With the growing use of the Internet, the increasing telephone traffic and developments such as "TV-on-demand" and HDTV, the need for broadband digital data communication has increased enormously. To meet this need, fiber optic networks are being laid at a rapid pace. Fiber optic technology is currently best suited for long-distance communication due to the large amount of data that can be transmitted over a fiber optic network at low losses and at high speed. WDM (wavelength division multiplexing) is used for transmitting a large number of signals in parallel over a single fiber optic.

A fiber optic network, such as the Dutch fiber optic network managed by KPN, usually comprises receiving stations and local centers in which fiber optic cables are canceled. In such a so-called “POP (Point Of Presence)”, usually a building in a town or district, all glass fibers from a certain area or neighborhood are assembled. The welding and disassembly is done in so-called "glass drawers". There is usually one or more distribution points between a POP and the end users where fiber optic cables 1039820 2 are split and fiber optics are welded together. In order to be able to weld glass fibers together at a distribution point, a so-called “hand hole” is laid in the ground, a kind of plastic well into which the plastic casing pipes come out through which the fiber optic cables are blown. After the introduction of the fiber optic cables, the glass fibers are welded together and the optical connections made are tested.

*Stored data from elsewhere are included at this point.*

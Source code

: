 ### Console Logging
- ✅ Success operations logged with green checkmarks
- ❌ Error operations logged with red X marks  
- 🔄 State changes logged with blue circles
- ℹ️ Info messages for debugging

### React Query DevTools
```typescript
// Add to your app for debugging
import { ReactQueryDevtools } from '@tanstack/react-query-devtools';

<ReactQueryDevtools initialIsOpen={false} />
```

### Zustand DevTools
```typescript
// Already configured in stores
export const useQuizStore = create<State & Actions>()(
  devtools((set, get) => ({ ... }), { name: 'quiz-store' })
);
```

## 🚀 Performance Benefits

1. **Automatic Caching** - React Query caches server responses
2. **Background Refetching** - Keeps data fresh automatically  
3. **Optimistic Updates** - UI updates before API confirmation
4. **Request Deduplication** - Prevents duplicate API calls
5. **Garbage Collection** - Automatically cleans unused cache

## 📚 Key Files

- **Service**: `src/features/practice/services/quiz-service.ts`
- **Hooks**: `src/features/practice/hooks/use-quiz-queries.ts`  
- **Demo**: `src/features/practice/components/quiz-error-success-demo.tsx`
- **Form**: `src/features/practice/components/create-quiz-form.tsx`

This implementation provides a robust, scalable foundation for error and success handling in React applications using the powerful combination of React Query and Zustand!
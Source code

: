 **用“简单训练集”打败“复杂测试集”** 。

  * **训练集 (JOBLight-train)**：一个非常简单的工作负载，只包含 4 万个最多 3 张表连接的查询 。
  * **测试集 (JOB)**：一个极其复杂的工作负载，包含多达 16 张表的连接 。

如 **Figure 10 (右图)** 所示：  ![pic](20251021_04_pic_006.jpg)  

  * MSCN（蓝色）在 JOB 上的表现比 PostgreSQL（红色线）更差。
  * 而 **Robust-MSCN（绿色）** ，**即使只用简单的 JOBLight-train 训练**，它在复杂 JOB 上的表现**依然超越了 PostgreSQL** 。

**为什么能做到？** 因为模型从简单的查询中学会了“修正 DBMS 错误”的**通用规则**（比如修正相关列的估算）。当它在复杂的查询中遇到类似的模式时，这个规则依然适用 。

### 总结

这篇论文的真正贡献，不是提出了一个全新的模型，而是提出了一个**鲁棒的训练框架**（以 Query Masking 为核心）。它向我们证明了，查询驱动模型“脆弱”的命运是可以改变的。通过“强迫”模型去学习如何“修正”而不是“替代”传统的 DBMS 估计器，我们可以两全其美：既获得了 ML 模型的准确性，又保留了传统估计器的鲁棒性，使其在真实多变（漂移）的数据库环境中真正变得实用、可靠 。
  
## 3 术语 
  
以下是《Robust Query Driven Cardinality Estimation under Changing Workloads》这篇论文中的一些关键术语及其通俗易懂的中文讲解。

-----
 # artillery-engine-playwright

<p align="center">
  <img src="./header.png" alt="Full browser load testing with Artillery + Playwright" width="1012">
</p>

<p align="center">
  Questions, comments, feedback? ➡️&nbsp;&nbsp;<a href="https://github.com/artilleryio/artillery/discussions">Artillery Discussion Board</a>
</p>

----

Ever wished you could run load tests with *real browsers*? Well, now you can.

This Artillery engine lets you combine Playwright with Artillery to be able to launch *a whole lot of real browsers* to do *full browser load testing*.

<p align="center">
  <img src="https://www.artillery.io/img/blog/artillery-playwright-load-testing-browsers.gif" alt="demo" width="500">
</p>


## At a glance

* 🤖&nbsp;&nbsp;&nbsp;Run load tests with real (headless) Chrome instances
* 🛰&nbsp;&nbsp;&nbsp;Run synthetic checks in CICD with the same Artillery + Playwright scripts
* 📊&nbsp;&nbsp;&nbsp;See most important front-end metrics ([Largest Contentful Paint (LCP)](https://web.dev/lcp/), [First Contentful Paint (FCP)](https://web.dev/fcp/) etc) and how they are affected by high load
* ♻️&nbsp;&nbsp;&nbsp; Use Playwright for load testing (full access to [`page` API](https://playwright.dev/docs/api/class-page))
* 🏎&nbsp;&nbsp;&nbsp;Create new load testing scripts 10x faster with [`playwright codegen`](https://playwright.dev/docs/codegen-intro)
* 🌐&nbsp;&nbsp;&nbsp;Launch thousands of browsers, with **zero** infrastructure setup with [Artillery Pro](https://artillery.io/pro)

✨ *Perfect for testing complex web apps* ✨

Manually splitting fiber optic cables in the field, welding fiber optics and testing the realized optical connections is, however, difficult, labor-intensive and requires a lot of craftsmanship, and is therefore relatively expensive. Moreover, the equipment required for this is expensive. Moreover, the quality of the optical connections made is not always guaranteed, and there is a reasonable chance of connection errors. There is therefore a need for an improved solution for building a fiber optic network, and in particular an FFTX network, and in particular the part in the vicinity of the end users, the so-called "last mile". The present invention now provides for this.

Summary of the invention The invention provides optical connecting means according to any of claims 1-7, a fiber optic network according to any of claims 8-12, and a method according to any of claims 13-18. The term "connector" is used in its broadest sense in the context of the invention and may, for example, refer to a male plug or female female connector. The term "glass fiber cable" refers in principle to a cable with several glass fibers, but may possibly also refer in the context of the invention to a "cable" with only a single glass fiber.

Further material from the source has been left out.